*** Supplied material
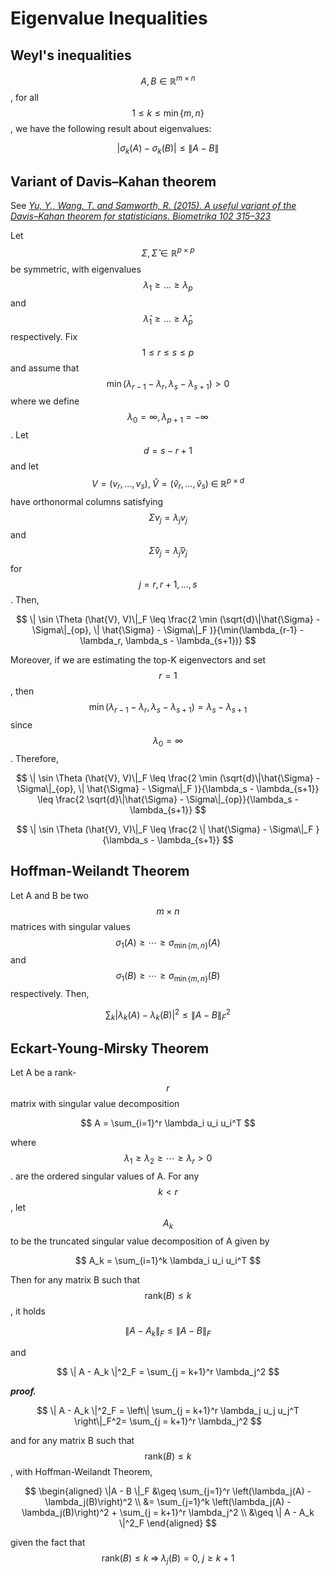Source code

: # Eigenvalue Inequalities

## Weyl's inequalities

$$A, B \in \mathbb{R}^{m \times n}$$, for all $$1 \leq k \leq \min\{m,n\}$$, we have the following result about eigenvalues:

$$
|\sigma_k(A) - \sigma_k(B) | \leq \| A - B \|
$$

## Variant of Davis–Kahan theorem 

See *[Yu, Y., Wang, T. and Samworth, R. (2015). A useful variant of the Davis–Kahan theorem for statisticians. Biometrika 102 315–323](https://arxiv.org/abs/1405.0680)*

Let $$\Sigma, \hat{\Sigma} \in \mathbb{R}^{p \times p}$$ be symmetric, with eigenvalues $$\lambda_1 \geq ... \geq \lambda_p$$ and $$\hat{\lambda}_1 \geq ... \geq \hat{\lambda}_p$$ respectively. Fix $$1 \leq r \leq s \leq p$$ and assume that $$\min (\lambda_{r-1} - \lambda_r, \lambda_s - \lambda_{s+1}) > 0$$ where we define $$\lambda_0 = \infty, \lambda_{p+1} = - \infty$$. Let $$d = s - r + 1$$ and let $$V= (v_r, ..., v_s), \; \hat{V} = (\hat{v}_r, ..., \hat{v}_s) \; \in \; \mathbb{R}^{p \times d}$$ have orthonormal columns satisfying $$\Sigma v_j = \lambda_j v_j$$ and $$\hat{\Sigma} \hat{v}_j = \hat{\lambda}_j \hat{v}_j$$ for $$j = r, r+1, ..., s$$. Then,

$$
\| \sin \Theta (\hat{V}, V)\|_F \leq \frac{2 \min (\sqrt{d}\|\hat{\Sigma} - \Sigma\|_{op}, \| \hat{\Sigma} - \Sigma\|_F )}{\min(\lambda_{r-1} - \lambda_r, \lambda_s - \lambda_{s+1})}
$$

Moreover, if we are estimating the top-K eigenvectors and set $$r = 1$$, then $$\min(\lambda_{r-1} - \lambda_r, \lambda_s - \lambda_{s+1}) = \lambda_s - \lambda_{s+1}$$ since $$\lambda_0 = \infty$$. Therefore, 

$$
\| \sin \Theta (\hat{V}, V)\|_F \leq \frac{2 \min (\sqrt{d}\|\hat{\Sigma} - \Sigma\|_{op}, \| \hat{\Sigma} - \Sigma\|_F )}{\lambda_s - \lambda_{s+1}} \leq \frac{2 \sqrt{d}\|\hat{\Sigma} - \Sigma\|_{op}}{\lambda_s - \lambda_{s+1}}
$$

$$
\| \sin \Theta (\hat{V}, V)\|_F \leq \frac{2 \| \hat{\Sigma} - \Sigma\|_F }{\lambda_s - \lambda_{s+1}}
$$

## Hoffman-Weilandt Theorem

Let A and B be two $$m \times n$$ matrices with singular values $$\sigma_1(A) \geq \cdots \geq \sigma_{\min\{m,n\}}(A)$$ and $$\sigma_1(B) \geq \cdots \geq \sigma_{\min\{m,n\}}(B)$$respectively. Then,

$$
\sum_k |\lambda_k(A) - \lambda_k(B)|^2 \leq \|A - B \|_F^2
$$

## Eckart-Young-Mirsky Theorem

Let A be a rank-$$r$$ matrix with singular value decomposition

$$
A = \sum_{i=1}^r \lambda_i u_i u_i^T
$$

where $$\lambda_1 \geq \lambda_2 \geq \cdots \geq \lambda_r > 0$$. are the ordered singular values of A. For any $$k < r$$, let $$A_k$$ to be the truncated singular value decomposition of A given by

$$
A_k = \sum_{i=1}^k \lambda_i u_i u_i^T
$$

Then for any matrix B such that $$\mathrm{rank}(B) \leq k$$, it holds

$$
\| A - A_k \|_F \leq \|A - B \|_F
$$

and 

$$
\| A - A_k \|^2_F = \sum_{j = k+1}^r \lambda_j^2
$$

***proof.***

$$
\| A - A_k \|^2_F = \left\| \sum_{j = k+1}^r \lambda_j u_j u_j^T \right\|_F^2= \sum_{j = k+1}^r \lambda_j^2
$$

and for any matrix B such that $$\mathrm{rank}(B) \leq k$$, with Hoffman-Weilandt Theorem,

$$
\begin{aligned}
\|A - B \|_F 
&\geq \sum_{j=1}^r \left(\lambda_j(A) - \lambda_j(B)\right)^2 \\
&= \sum_{j=1}^k \left(\lambda_j(A) - \lambda_j(B)\right)^2 + \sum_{j = k+1}^r \lambda_j^2 \\
&\geq  \| A - A_k \|^2_F
\end{aligned}
$$

given the fact that $$\mathrm{rank}(B) \leq k \; \Longrightarrow \;\lambda_j(B) = 0,\; j \geq k+1$$
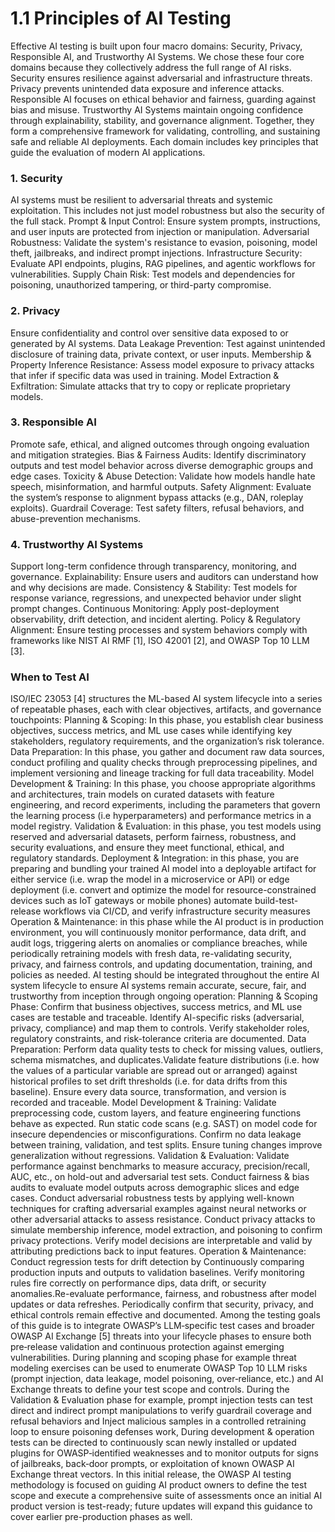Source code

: # 1.1 Principles of AI Testing

Effective AI testing is built upon four macro domains: Security, Privacy, Responsible AI, and Trustworthy AI Systems. We chose these four core domains because they collectively address the full range of AI risks. Security ensures resilience against adversarial and infrastructure threats. Privacy prevents unintended data exposure and inference attacks. Responsible AI focuses on ethical behavior and fairness, guarding against bias and misuse. Trustworthy AI Systems maintain ongoing confidence through explainability, stability, and governance alignment. Together, they form a comprehensive framework for validating, controlling, and sustaining safe and reliable AI deployments. Each domain includes key principles that guide the evaluation of modern AI applications.

### 1. Security

AI systems must be resilient to adversarial threats and systemic exploitation. This includes not just model robustness but also the security of the full stack.
Prompt & Input Control: Ensure system prompts, instructions, and user inputs are protected from injection or manipulation.
Adversarial Robustness: Validate the system's resistance to evasion, poisoning, model theft, jailbreaks, and indirect prompt injections.
Infrastructure Security: Evaluate API endpoints, plugins, RAG pipelines, and agentic workflows for vulnerabilities.
Supply Chain Risk: Test models and dependencies for poisoning, unauthorized tampering, or third-party compromise.

### 2. Privacy

Ensure confidentiality and control over sensitive data exposed to or generated by AI systems.
Data Leakage Prevention: Test against unintended disclosure of training data, private context, or user inputs.
Membership & Property Inference Resistance: Assess model exposure to privacy attacks that infer if specific data was used in training.
Model Extraction & Exfiltration: Simulate attacks that try to copy or replicate proprietary models.

### 3. Responsible AI

Promote safe, ethical, and aligned outcomes through ongoing evaluation and mitigation strategies.
Bias & Fairness Audits: Identify discriminatory outputs and test model behavior across diverse demographic groups and edge cases.
Toxicity & Abuse Detection: Validate how models handle hate speech, misinformation, and harmful outputs.
Safety Alignment: Evaluate the system’s response to alignment bypass attacks (e.g., DAN, roleplay exploits).
Guardrail Coverage: Test safety filters, refusal behaviors, and abuse-prevention mechanisms.

### 4. Trustworthy AI Systems

Support long-term confidence through transparency, monitoring, and governance.
Explainability: Ensure users and auditors can understand how and why decisions are made.
Consistency & Stability: Test models for response variance, regressions, and unexpected behavior under slight prompt changes.
Continuous Monitoring: Apply post-deployment observability, drift detection, and incident alerting.
Policy & Regulatory Alignment: Ensure testing processes and system behaviors comply with frameworks like NIST AI RMF [1], ISO 42001 [2], and OWASP Top 10 LLM [3].

### When to Test AI

ISO/IEC 23053 [4] structures the ML-based AI system lifecycle into a series of repeatable phases, each with clear objectives, artifacts, and governance touchpoints:
Planning & Scoping: In this phase, you establish clear business objectives, success metrics, and ML use cases while identifying key stakeholders, regulatory requirements, and the organization’s risk tolerance.
Data Preparation: In this phase, you gather and document raw data sources, conduct profiling and quality checks through preprocessing pipelines, and implement versioning and lineage tracking for full data traceability.
Model Development & Training: In this  phase, you choose appropriate algorithms and architectures, train models on curated datasets with feature engineering, and record experiments, including the parameters that govern the learning process (i.e hyperparameters) and performance metrics in a model registry.
Validation & Evaluation: in this phase, you test models using reserved and adversarial datasets, perform fairness, robustness, and security evaluations, and ensure they meet functional, ethical, and regulatory standards.
Deployment & Integration: in this phase, you are preparing and bundling your trained AI model into a deployable artifact for either service (i.e. wrap the model in a microservice or API) or edge deployment (i.e. convert and optimize the model for resource-constrained devices such as IoT gateways or mobile phones)  automate build-test-release workflows via CI/CD, and verify infrastructure security measures 
Operation & Maintenance: in this phase while the AI product is in production environment, you will continuously monitor performance, data drift, and audit logs, triggering alerts on anomalies or compliance breaches, while periodically retraining models with fresh data, re-validating security, privacy, and fairness controls, and updating documentation, training, and policies as needed.
AI testing should be integrated throughout the entire AI system lifecycle to ensure AI systems remain accurate, secure, fair, and trustworthy from inception through ongoing operation:
Planning & Scoping Phase: Confirm that business objectives, success metrics, and ML use cases are testable and traceable. Identify AI-specific risks (adversarial, privacy, compliance) and map them to controls. Verify stakeholder roles, regulatory constraints, and risk-tolerance criteria are documented.
Data Preparation: Perform data quality tests to check for missing values, outliers, schema mismatches, and duplicates.Validate feature distributions (i.e. how the values of a particular variable are spread out or arranged) against historical profiles to set drift thresholds (i.e. for data drifts from this baseline). Ensure every data source, transformation, and version is recorded and traceable.
Model Development & Training: Validate preprocessing code, custom layers, and feature engineering functions behave as expected. Run static code scans (e.g. SAST) on model code for insecure dependencies or misconfigurations. Confirm no data leakage between training, validation, and test splits. Ensure tuning changes improve generalization without regressions.
Validation & Evaluation: Validate performance against benchmarks to measure accuracy, precision/recall, AUC, etc., on hold-out and adversarial test sets. Conduct fairness & bias audits to evaluate model outputs across demographic slices and edge cases. Conduct adversarial robustness tests by applying well-known techniques for crafting adversarial examples against neural networks or other adversarial attacks to assess resistance. Conduct privacy attacks to simulate membership inference, model extraction, and poisoning to confirm privacy protections. Verify model decisions are interpretable and valid by attributing predictions back to input features.
Operation & Maintenance: Conduct regression tests for drift detection by Continuously comparing production inputs and outputs to validation baselines. Verify monitoring rules fire correctly on performance dips, data drift, or security anomalies.Re-evaluate performance, fairness, and robustness after model updates or data refreshes. Periodically confirm that security, privacy, and ethical controls remain effective and documented.
Among the testing goals of this guide is to integrate OWASP’s LLM‐specific test cases and broader OWASP AI Exchange [5] threats into your lifecycle phases to ensure both pre‐release validation and continuous protection against emerging vulnerabilities. During planning and scoping phase for example threat modeling exercises can be used to enumerate OWASP Top 10 LLM risks (prompt injection, data leakage, model poisoning, over‐reliance, etc.) and AI Exchange threats to define your test scope and controls. 
During the Validation & Evaluation phase for example, prompt injection tests can test direct and indirect prompt manipulations to verify guardrail coverage and refusal behaviors and Inject malicious samples in a controlled retraining loop to ensure poisoning defenses work, During development & operation tests can be directed to continuously scan newly installed or updated plugins for OWASP‐identified weaknesses and to monitor outputs for signs of jailbreaks, back‐door prompts, or exploitation of known OWASP AI Exchange threat vectors.
In this initial release, the OWASP AI testing methodology is focused on guiding AI product owners to define the test scope and execute a comprehensive suite of assessments once an initial AI product version is test-ready; future updates will expand this guidance to cover earlier pre-production phases as well.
******
Output should consist of the lines above from the one with "A_k \|_F \leq \|A - B \|_F" down to the one with "of AI Testing", exact and without pictures.

Answer to the problem ->
\| A - A_k \|_F \leq \|A - B \|_F
$$

and 

$$
\| A - A_k \|^2_F = \sum_{j = k+1}^r \lambda_j^2
$$

***proof.***

$$
\| A - A_k \|^2_F = \left\| \sum_{j = k+1}^r \lambda_j u_j u_j^T \right\|_F^2= \sum_{j = k+1}^r \lambda_j^2
$$

and for any matrix B such that $$\mathrm{rank}(B) \leq k$$, with Hoffman-Weilandt Theorem,

$$
\begin{aligned}
\|A - B \|_F 
&\geq \sum_{j=1}^r \left(\lambda_j(A) - \lambda_j(B)\right)^2 \\
&= \sum_{j=1}^k \left(\lambda_j(A) - \lambda_j(B)\right)^2 + \sum_{j = k+1}^r \lambda_j^2 \\
&\geq  \| A - A_k \|^2_F
\end{aligned}
$$

given the fact that $$\mathrm{rank}(B) \leq k \; \Longrightarrow \;\lambda_j(B) = 0,\; j \geq k+1$$
Source code

: # 1.1 Principles of AI Testing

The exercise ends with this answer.